Description of the task:
Skip the images and return the records below exactly.

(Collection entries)
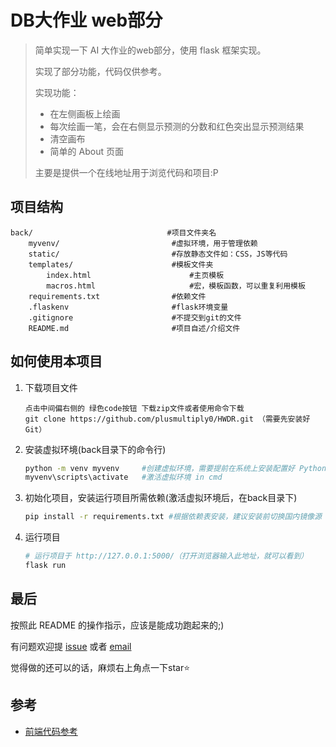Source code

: # DB大作业 web部分
> 简单实现一下 AI 大作业的web部分，使用 flask 框架实现。
>
>实现了部分功能，代码仅供参考。
>
> 实现功能：
>   - 在左侧画板上绘画
>   - 每次绘画一笔，会在右侧显示预测的分数和红色突出显示预测结果
>   - 清空画布
>   - 简单的 About 页面
>
>主要是提供一个在线地址用于浏览代码和项目:P
## 项目结构
```
back/                              #项目文件夹名
    myvenv/                         #虚拟环境，用于管理依赖
    static/							#存放静态文件如：CSS，JS等代码
    templates/                      #模板文件夹
        index.html                      #主页模板
        macros.html                     #宏，模板函数，可以重复利用模板
    requirements.txt                #依赖文件
    .flaskenv                       #flask环境变量
    .gitignore                      #不提交到git的文件
    README.md                       #项目自述/介绍文件
```
## 如何使用本项目
1. 下载项目文件
    ```
    点击中间偏右侧的 绿色code按钮 下载zip文件或者使用命令下载
    git clone https://github.com/plusmultiply0/HWDR.git （需要先安装好Git）
    ```
2. 安装虚拟环境(back目录下的命令行)
    ```bash
    python -m venv myvenv     #创建虚拟环境，需要提前在系统上安装配置好 Python
    myvenv\scripts\activate   #激活虚拟环境 in cmd
    ```
3. 初始化项目，安装运行项目所需依赖(激活虚拟环境后，在back目录下)
    ```bash
    pip install -r requirements.txt #根据依赖表安装，建议安装前切换国内镜像源
    ```
4. 运行项目
    ```bash
    # 运行项目于 http://127.0.0.1:5000/（打开浏览器输入此地址，就可以看到）
    flask run
    ```
## 最后
按照此 README 的操作指示，应该是能成功跑起来的;)

有问题欢迎提 [issue](https://github.com/plusmultiply0/db-big-assignment/issues) 或者 [email](kimzhou36@foxmail.com)

觉得做的还可以的话，麻烦右上角点一下star:star:

## 参考
- [前端代码参考](https://github.com/sugyan/tensorflow-mnist)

Written reply:
Source code

: # DB大作业 web部分
> 简单实现一下 AI 大作业的web部分，使用 flask 框架实现。
>
>实现了部分功能，代码仅供参考。
>
> 实现功能：
>   - 在左侧画板上绘画
>   - 每次绘画一笔，会在右侧显示预测的分数和红色突出显示预测结果
>   - 清空画布
>   - 简单的 About 页面
>
>主要是提供一个在线地址用于浏览代码和项目:P
## 项目结构
```
back/                              #项目文件夹名
    myvenv/                         #虚拟环境，用于管理依赖
    static/							#存放静态文件如：CSS，JS等代码
    templates/                      #模板文件夹
        index.html                      #主页模板
        macros.html                     #宏，模板函数，可以重复利用模板
    requirements.txt                #依赖文件
    .flaskenv                       #flask环境变量
    .gitignore                      #不提交到git的文件
    README.md                       #项目自述/介绍文件
```
## 如何使用本项目
1. 下载项目文件
    ```
    点击中间偏右侧的 绿色code按钮 下载zip文件或者使用命令下载
    git clone https://github.com/plusmultiply0/HWDR.git （需要先安装好Git）
    ```
2. 安装虚拟环境(back目录下的命令行)
    ```bash
    python -m venv myvenv     #创建虚拟环境，需要提前在系统上安装配置好 Python
    myvenv\scripts\activate   #激活虚拟环境 in cmd
    ```
3. 初始化项目，安装运行项目所需依赖(激活虚拟环境后，在back目录下)
    ```bash
    pip install -r requirements.txt #根据依赖表安装，建议安装前切换国内镜像源
    ```
4. 运行项目
    ```bash
    # 运行项目于 http://127.0.0.1:5000/（打开浏览器输入此地址，就可以看到）
    flask run
    ```
## 最后
按照此 README 的操作指示，应该是能成功跑起来的;)

有问题欢迎提 [issue](https://github.com/plusmultiply0/db-big-assignment/issues) 或者 [email](kimzhou36@foxmail.com)

觉得做的还可以的话，麻烦右上角点一下star:star:

## 参考
- [前端代码参考](https://github.com/sugyan/tensorflow-mnist)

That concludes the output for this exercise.